Given an $N$-level quantum system with computational basis $\{|1\rangle ,|2\rangle , \cdots, |N\rangle \}$, if we perform an unitary operation $U$ on a computational basis state $\{|j\rangle \}$ and then measure the resulting system in computation basis, the probability to get a result $i$ is given by
$$\text{Tr} ( |i\rangle\langle i| U |j\rangle\langle j| U^{\dagger} ) = |U_{ij}|^2 $$
Therefore, if a computational step of a probabilistic classical algorithm has a transition matrix $(p_{ij}) $ where $p_{ij}$ is the probability for the $j^{th}$ state evolves into the $i^{th}$ state and there exists an unitary matrix $U$ such that
$$ p_{ij} = |U_{ij} |^2 , $$
for all $i,j \in \{1,2,\cdots,N\} $, this computational step can be easily simulated in quantum computers by unitary operation $U$ and measurement in computational basis.

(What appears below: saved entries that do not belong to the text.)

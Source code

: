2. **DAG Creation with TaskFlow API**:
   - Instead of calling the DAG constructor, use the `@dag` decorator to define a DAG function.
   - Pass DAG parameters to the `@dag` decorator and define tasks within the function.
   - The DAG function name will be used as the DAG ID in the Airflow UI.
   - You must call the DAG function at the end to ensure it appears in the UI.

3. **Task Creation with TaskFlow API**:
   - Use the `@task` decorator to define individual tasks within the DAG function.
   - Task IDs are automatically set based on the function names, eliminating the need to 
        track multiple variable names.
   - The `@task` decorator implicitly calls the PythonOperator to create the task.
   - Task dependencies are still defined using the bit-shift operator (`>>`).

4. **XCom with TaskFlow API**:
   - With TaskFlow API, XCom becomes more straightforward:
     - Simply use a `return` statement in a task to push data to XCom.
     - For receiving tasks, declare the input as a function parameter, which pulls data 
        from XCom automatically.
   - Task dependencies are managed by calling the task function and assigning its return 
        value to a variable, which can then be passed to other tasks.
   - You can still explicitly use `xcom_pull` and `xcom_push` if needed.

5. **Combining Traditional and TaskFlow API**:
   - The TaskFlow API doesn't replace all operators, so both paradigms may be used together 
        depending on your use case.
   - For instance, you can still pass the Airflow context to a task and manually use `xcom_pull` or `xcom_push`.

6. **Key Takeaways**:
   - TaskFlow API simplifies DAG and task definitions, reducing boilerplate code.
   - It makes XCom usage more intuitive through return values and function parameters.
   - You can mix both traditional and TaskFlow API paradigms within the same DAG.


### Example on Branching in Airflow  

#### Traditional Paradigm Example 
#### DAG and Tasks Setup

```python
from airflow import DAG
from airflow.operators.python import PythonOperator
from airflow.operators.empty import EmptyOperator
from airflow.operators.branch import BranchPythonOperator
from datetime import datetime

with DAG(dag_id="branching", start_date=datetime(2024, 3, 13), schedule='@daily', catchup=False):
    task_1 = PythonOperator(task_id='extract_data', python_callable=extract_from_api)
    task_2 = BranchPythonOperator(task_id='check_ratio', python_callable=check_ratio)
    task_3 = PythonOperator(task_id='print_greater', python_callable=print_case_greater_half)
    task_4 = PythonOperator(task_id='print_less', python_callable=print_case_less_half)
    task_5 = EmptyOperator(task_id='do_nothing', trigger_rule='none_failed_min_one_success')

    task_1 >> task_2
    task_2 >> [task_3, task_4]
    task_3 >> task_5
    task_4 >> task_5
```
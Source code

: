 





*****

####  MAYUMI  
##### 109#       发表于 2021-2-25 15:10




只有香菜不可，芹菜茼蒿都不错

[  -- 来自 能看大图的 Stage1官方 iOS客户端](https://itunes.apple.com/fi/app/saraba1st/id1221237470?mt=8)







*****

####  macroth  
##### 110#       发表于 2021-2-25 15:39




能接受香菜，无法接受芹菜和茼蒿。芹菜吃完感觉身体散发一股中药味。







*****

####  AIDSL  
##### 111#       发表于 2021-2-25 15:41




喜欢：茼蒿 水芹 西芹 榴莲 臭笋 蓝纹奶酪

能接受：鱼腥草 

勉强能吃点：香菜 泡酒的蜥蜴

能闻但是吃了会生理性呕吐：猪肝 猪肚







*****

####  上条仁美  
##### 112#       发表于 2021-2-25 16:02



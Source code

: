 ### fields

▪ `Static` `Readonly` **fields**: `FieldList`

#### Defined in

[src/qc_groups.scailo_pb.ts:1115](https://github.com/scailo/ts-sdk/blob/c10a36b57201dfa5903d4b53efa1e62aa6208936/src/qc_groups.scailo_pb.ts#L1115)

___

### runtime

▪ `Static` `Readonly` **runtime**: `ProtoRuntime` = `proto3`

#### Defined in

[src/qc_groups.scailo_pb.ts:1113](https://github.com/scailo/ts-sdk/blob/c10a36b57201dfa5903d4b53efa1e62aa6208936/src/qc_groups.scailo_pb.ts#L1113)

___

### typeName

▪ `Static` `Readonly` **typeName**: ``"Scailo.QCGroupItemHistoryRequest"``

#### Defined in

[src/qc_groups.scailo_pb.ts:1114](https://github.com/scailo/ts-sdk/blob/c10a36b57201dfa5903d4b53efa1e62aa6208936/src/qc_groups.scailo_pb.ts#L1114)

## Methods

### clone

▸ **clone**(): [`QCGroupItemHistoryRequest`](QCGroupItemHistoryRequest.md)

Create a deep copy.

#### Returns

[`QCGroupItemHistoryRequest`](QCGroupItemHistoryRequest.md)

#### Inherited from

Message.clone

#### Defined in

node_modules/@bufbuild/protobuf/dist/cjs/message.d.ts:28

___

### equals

However, not every transition matrix, i.e, column stochastic matrix, admits an unitary matrix of above property, as the counterexample $$\begin{pmatrix} 0 & 1/2 & 1/2 \\ 1/2 & 0 & 1/2 \\ 1/2 & 1/2 & 0 \end{pmatrix}.$$ suggested in https://mathoverflow.net/q/80259/ shows
It is claimed in my textbook that if we exploit an N level ancila system with initialized state, say, $|1\rangle$, conduct an unitary operation, perform a measurement and discard the ancilla system, we can simulate any computational step in probabilistic classical algorithm. That is, for any column stochastic matrix $(p_{ij})$, we can find an unitary operator $U$ on $\mathbb{C}^n \otimes \mathbb{C}^n $ such that $$p_{ij} = \text{Tr} ( ( |j1\rangle\langle j1| +|j2\rangle\langle j2| + \cdots + |jN \rangle\langle jN| ) U |i 1\rangle\langle i1 | U^{\dagger} ) $$ $$ = |\langle j1 | U | i1 \rangle |^2 + | \langle j2 | U | i1 \rangle |^2 + \cdots + |\langle jN | U | i1 \rangle|^2 $$
This seems a tricky, fairly nontrivial result. How can we construct such unitary $U$ from a transition matrix of above property?